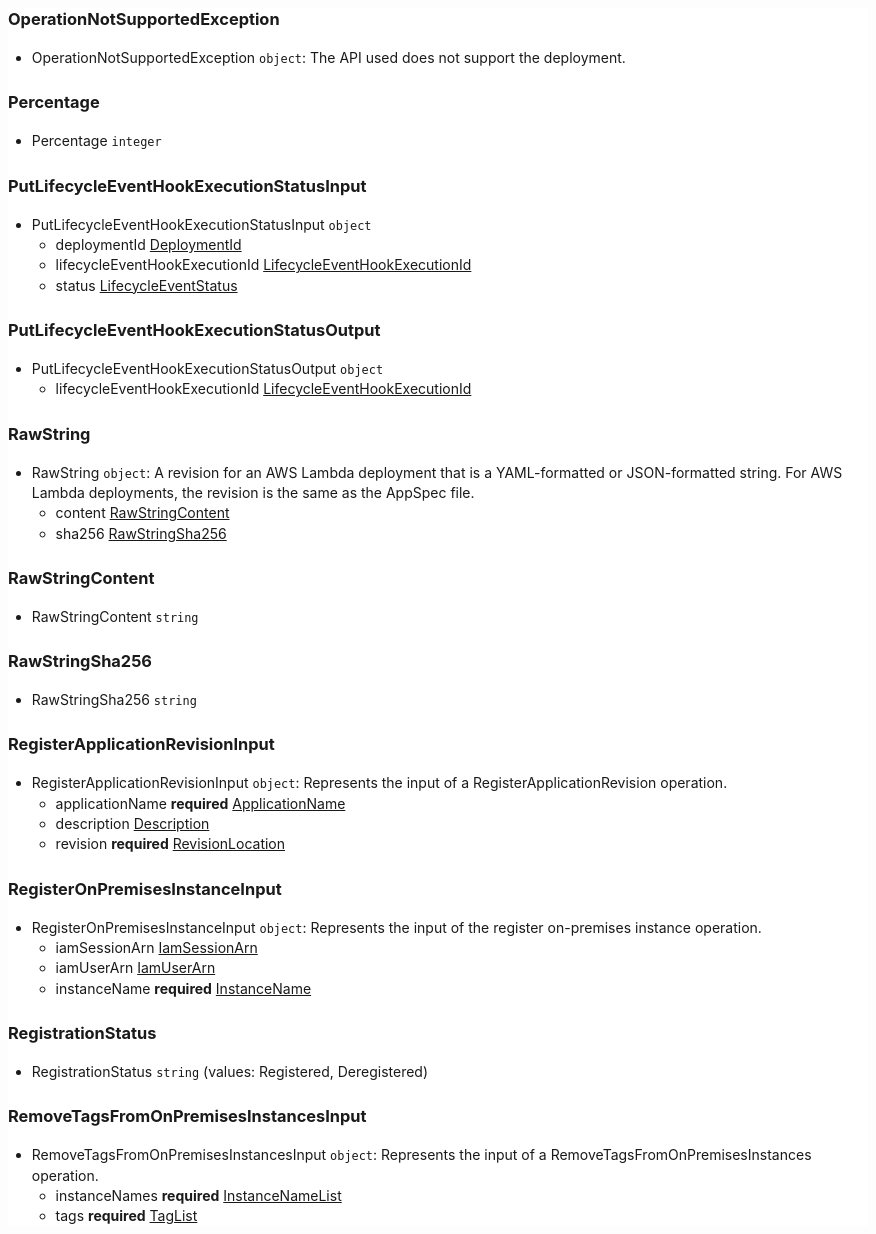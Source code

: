### OperationNotSupportedException
* OperationNotSupportedException `object`: The API used does not support the deployment.

### Percentage
* Percentage `integer`

### PutLifecycleEventHookExecutionStatusInput
* PutLifecycleEventHookExecutionStatusInput `object`
  * deploymentId [DeploymentId](#deploymentid)
  * lifecycleEventHookExecutionId [LifecycleEventHookExecutionId](#lifecycleeventhookexecutionid)
  * status [LifecycleEventStatus](#lifecycleeventstatus)

### PutLifecycleEventHookExecutionStatusOutput
* PutLifecycleEventHookExecutionStatusOutput `object`
  * lifecycleEventHookExecutionId [LifecycleEventHookExecutionId](#lifecycleeventhookexecutionid)

### RawString
* RawString `object`: A revision for an AWS Lambda deployment that is a YAML-formatted or JSON-formatted string. For AWS Lambda deployments, the revision is the same as the AppSpec file.
  * content [RawStringContent](#rawstringcontent)
  * sha256 [RawStringSha256](#rawstringsha256)

### RawStringContent
* RawStringContent `string`

### RawStringSha256
* RawStringSha256 `string`

### RegisterApplicationRevisionInput
* RegisterApplicationRevisionInput `object`: Represents the input of a RegisterApplicationRevision operation.
  * applicationName **required** [ApplicationName](#applicationname)
  * description [Description](#description)
  * revision **required** [RevisionLocation](#revisionlocation)

### RegisterOnPremisesInstanceInput
* RegisterOnPremisesInstanceInput `object`: Represents the input of the register on-premises instance operation.
  * iamSessionArn [IamSessionArn](#iamsessionarn)
  * iamUserArn [IamUserArn](#iamuserarn)
  * instanceName **required** [InstanceName](#instancename)

### RegistrationStatus
* RegistrationStatus `string` (values: Registered, Deregistered)

### RemoveTagsFromOnPremisesInstancesInput
* RemoveTagsFromOnPremisesInstancesInput `object`: Represents the input of a RemoveTagsFromOnPremisesInstances operation.
  * instanceNames **required** [InstanceNameList](#instancenamelist)
  * tags **required** [TagList](#taglist)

════════════════

# [INSTRUCTIONS FOR THE TASK]
What is needed is an exact retyping of every line from the one containing "### RegistrationStatus" through the final line of the entries, and only those lines.

# [EXERCISE SOLUTION]
### RegistrationStatus
* RegistrationStatus `string` (values: Registered, Deregistered)

### RemoveTagsFromOnPremisesInstancesInput
* RemoveTagsFromOnPremisesInstancesInput `object`: Represents the input of a RemoveTagsFromOnPremisesInstances operation.
  * instanceNames **required** [InstanceNameList](#instancenamelist)
  * tags **required** [TagList](#taglist)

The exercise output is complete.